Más de una hora tonteando y la decisión extrema: Si no queremos amanecer aquí y terminar de jodernos de hambre y de frío, tendremos que olvidarnos de los animales y tratar de salvar nuestro pellejo llegando siquiera hasta Chiricre. Muy de madrugada regresaremos con equipos y ayuda, ahora estamos maltrechísimos…..

Cuánto tiempo habremos caminado, cuántas caídas y encuentros con las espinas habremos debido superar. Por eso, la llegada hasta la puerta de la casa de don Santos, tuvo todo el sabor de una resurrección para nosotros… ¡Estábamos salvados…! Felizmente dicho amigo cumplió con llevarnos a casa, los animales muy a la madrugadita.

Apenas si comimos algo de papa yanuy con queso como desayuno y al toque retornamos en busca de nuestro tesoro oculto. Con ansiedad y emoción ubicamos los escondites…
Quién de los tres aceptaría la cantadísima realidad y daría el grito inicial... Nos mirábamos de reojo… Al final, sólo nos quedó reírnos estruendosamente de nuestra suerte.

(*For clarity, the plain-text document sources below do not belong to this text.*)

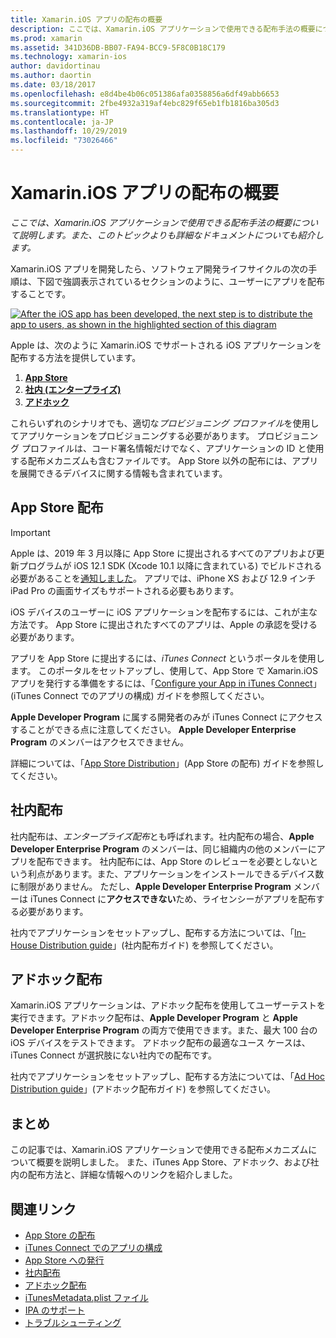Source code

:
 ```yaml
---
title: Xamarin.iOS アプリの配布の概要
description: ここでは、Xamarin.iOS アプリケーションで使用できる配布手法の概要について説明します。また、このトピックよりも詳細なドキュメントについても紹介します。
ms.prod: xamarin
ms.assetid: 341D36DB-BB07-FA94-BCC9-5F8C0B18C179
ms.technology: xamarin-ios
author: davidortinau
ms.author: daortin
ms.date: 03/18/2017
ms.openlocfilehash: e8d4be4b06c051386afa0358856a6df49abb6653
ms.sourcegitcommit: 2fbe4932a319af4ebc829f65eb1fb1816ba305d3
ms.translationtype: HT
ms.contentlocale: ja-JP
ms.lasthandoff: 10/29/2019
ms.locfileid: "73026466"
---
```

# <a name="xamarinios-app-distribution-overview"></a>Xamarin.iOS アプリの配布の概要

_ここでは、Xamarin.iOS アプリケーションで使用できる配布手法の概要について説明します。また、このトピックよりも詳細なドキュメントについても紹介します。_

Xamarin.iOS アプリを開発したら、ソフトウェア開発ライフサイクルの次の手順は、下図で強調表示されているセクションのように、ユーザーにアプリを配布することです。

[![](images/publishingdiagram.png "After the iOS app has been developed, the next step is to distribute the app to users, as shown in the highlighted section of this diagram")](images/publishingdiagram.png#lightbox)

Apple は、次のように Xamarin.iOS でサポートされる iOS アプリケーションを配布する方法を提供しています。

1. [**App Store**](#App_Store_Distribution)
2. [**社内 (エンタープライズ)** ](#In-House_Distribution)
3. [**アドホック**](#Ad_Hoc_Distribution)

これらいずれのシナリオでも、適切な*プロビジョニング プロファイル*を使用してアプリケーションをプロビジョニングする必要があります。 プロビジョニング プロファイルは、コード署名情報だけでなく、アプリケーションの ID と使用する配布メカニズムも含むファイルです。 App Store 以外の配布には、アプリを展開できるデバイスに関する情報も含まれています。

<a name="App_Store_Distribution"/>

## <a name="app-store-distribution"></a>App Store 配布

> [!IMPORTANT]
> Apple は、2019 年 3 月以降に App Store に提出されるすべてのアプリおよび更新プログラムが iOS 12.1 SDK (Xcode 10.1 以降に含まれている) でビルドされる必要があることを[通知しました](https://developer.apple.com/ios/submit/)。
> アプリでは、iPhone XS および 12.9 インチ iPad Pro の画面サイズもサポートされる必要もあります。

iOS デバイスのユーザーに iOS アプリケーションを配布するには、これが主な方法です。 App Store に提出されたすべてのアプリは、Apple の承認を受ける必要があります。

アプリを App Store に提出するには、*iTunes Connect* というポータルを使用します。 このポータルをセットアップし、使用して、App Store で Xamarin.iOS アプリを発行する準備をするには、「[Configure your App in iTunes Connect](~/ios/deploy-test/app-distribution/app-store-distribution/itunesconnect.md)」(iTunes Connect でのアプリの構成) ガイドを参照してください。

**Apple Developer Program** に属する開発者のみが iTunes Connect にアクセスすることができる点に注意してください。 **Apple Developer Enterprise Program** のメンバーはアクセスできません。

詳細については、「[App Store Distribution](~/ios/deploy-test/app-distribution/app-store-distribution/index.md)」(App Store の配布) ガイドを参照してください。

<a name="In-House_Distribution"/>

## <a name="in-house-distribution"></a>社内配布

社内配布は、*エンタープライズ配布*とも呼ばれます。社内配布の場合、**Apple Developer Enterprise Program** のメンバーは、同じ組織内の他のメンバーにアプリを配布できます。 社内配布には、App Store のレビューを必要としないという利点があります。また、アプリケーションをインストールできるデバイス数に制限がありません。 ただし、**Apple Developer Enterprise Program** メンバーは iTunes Connect に**アクセスできない**ため、ライセンシーがアプリを配布する必要があります。

社内でアプリケーションをセットアップし、配布する方法については、「[In-House Distribution guide](~/ios/deploy-test/app-distribution/in-house-distribution.md)」(社内配布ガイド) を参照してください。

<a name="Ad_Hoc_Distribution"/>

## <a name="ad-hoc-distribution"></a>アドホック配布

Xamarin.iOS アプリケーションは、アドホック配布を使用してユーザーテストを実行できます。アドホック配布は、**Apple Developer Program** と **Apple Developer Enterprise Program** の両方で使用できます。また、最大 100 台の iOS デバイスをテストできます。 アドホック配布の最適なユース ケースは、iTunes Connect が選択肢にない社内での配布です。

社内でアプリケーションをセットアップし、配布する方法については、「[Ad Hoc Distribution guide](~/ios/deploy-test/app-distribution/ad-hoc-distribution.md)」(アドホック配布ガイド) を参照してください。

## <a name="summary"></a>まとめ

この記事では、Xamarin.iOS アプリケーションで使用できる配布メカニズムについて概要を説明しました。 また、iTunes App Store、アドホック、および社内の配布方法と、詳細な情報へのリンクを紹介しました。

## <a name="related-links"></a>関連リンク

- [App Store の配布](~/ios/deploy-test/app-distribution/app-store-distribution/index.md)
- [iTunes Connect でのアプリの構成](~/ios/deploy-test/app-distribution/app-store-distribution/itunesconnect.md)
- [App Store への発行](~/ios/deploy-test/app-distribution/app-store-distribution/publishing-to-the-app-store.md)
- [社内配布](~/ios/deploy-test/app-distribution/in-house-distribution.md)
- [アドホック配布](~/ios/deploy-test/app-distribution/ad-hoc-distribution.md)
- [iTunesMetadata.plist ファイル](~/ios/deploy-test/app-distribution/itunesmetadata.md)
- [IPA のサポート](~/ios/deploy-test/app-distribution/ipa-support.md)
- [トラブルシューティング](~/ios/deploy-test/troubleshooting.md)
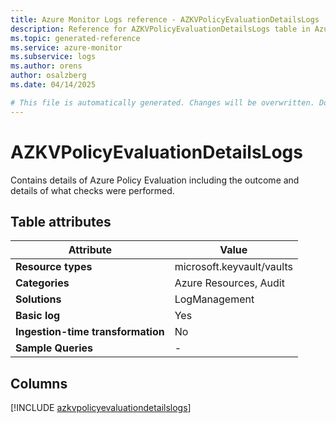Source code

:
 ```yaml
---
title: Azure Monitor Logs reference - AZKVPolicyEvaluationDetailsLogs
description: Reference for AZKVPolicyEvaluationDetailsLogs table in Azure Monitor Logs.
ms.topic: generated-reference
ms.service: azure-monitor
ms.subservice: logs
ms.author: orens
author: osalzberg
ms.date: 04/14/2025

# This file is automatically generated. Changes will be overwritten. Do not change this file directly.
---
```


# AZKVPolicyEvaluationDetailsLogs

Contains details of Azure Policy Evaluation including the outcome and details of what checks were performed.


## Table attributes

|Attribute|Value|
|---|---|
|**Resource types**|microsoft.keyvault/vaults|
|**Categories**|Azure Resources, Audit|
|**Solutions**| LogManagement|
|**Basic log**|Yes|
|**Ingestion-time transformation**|No|
|**Sample Queries**|-|



## Columns
  
[!INCLUDE [azkvpolicyevaluationdetailslogs](~/reusable-content/ce-skilling/azure/includes/azure-monitor/reference/tables/azkvpolicyevaluationdetailslogs-include.md)]
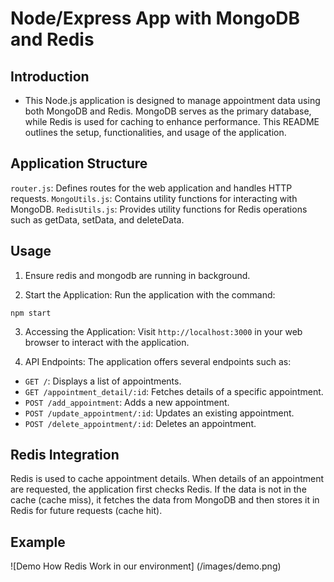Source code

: # Node/Express App with MongoDB and Redis

## Introduction

- This Node.js application is designed to manage appointment data using both MongoDB and Redis. MongoDB serves as the primary database, while Redis is used for caching to enhance performance. This README outlines the setup, functionalities, and usage of the application.

## Application Structure

`router.js`: Defines routes for the web application and handles HTTP requests.
`MongoUtils.js`: Contains utility functions for interacting with MongoDB.
`RedisUtils.js`: Provides utility functions for Redis operations such as getData, setData, and deleteData.

## Usage

1. Ensure redis and mongodb are running in background. 

2. Start the Application: Run the application with the command:

```shell
npm start
```

3. Accessing the Application: Visit `http://localhost:3000` in your web browser to interact with the application.

4. API Endpoints: The application offers several endpoints such as:

- `GET /`: Displays a list of appointments.
- `GET /appointment_detail/:id`: Fetches details of a specific appointment.
- `POST /add_appointment`: Adds a new appointment.
- `POST /update_appointment/:id`: Updates an existing appointment.
- `POST /delete_appointment/:id`: Deletes an appointment.

## Redis Integration

Redis is used to cache appointment details. When details of an appointment are requested, the application first checks Redis. If the data is not in the cache (cache miss), it fetches the data from MongoDB and then stores it in Redis for future requests (cache hit).

## Example 

![Demo How Redis Work in our environment] (/images/demo.png)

El paisano que nos había estado pasteando todo el tiempo, hizo lo obvio: Degolló al animal, nos dejó las patas y el bofe como recuerdo o consuelo y ¡cargó con todo…!

Prometimos no contar la aventura, porque ¿cómo íbamos a explicar o responder la primera y elemental pregunta que nos harían nuestros incrédulos oyentes:
- ¿Porqué no hicieron lo más fácil: degollar al animal y, si eran tres, acaso cada uno no podría traerse siquiera unos diez kilitos, sólo de carne?...
Pape Avecho soltaba su característica carcajada y contestaba muy orgulloso: …¡Por cojudos…!.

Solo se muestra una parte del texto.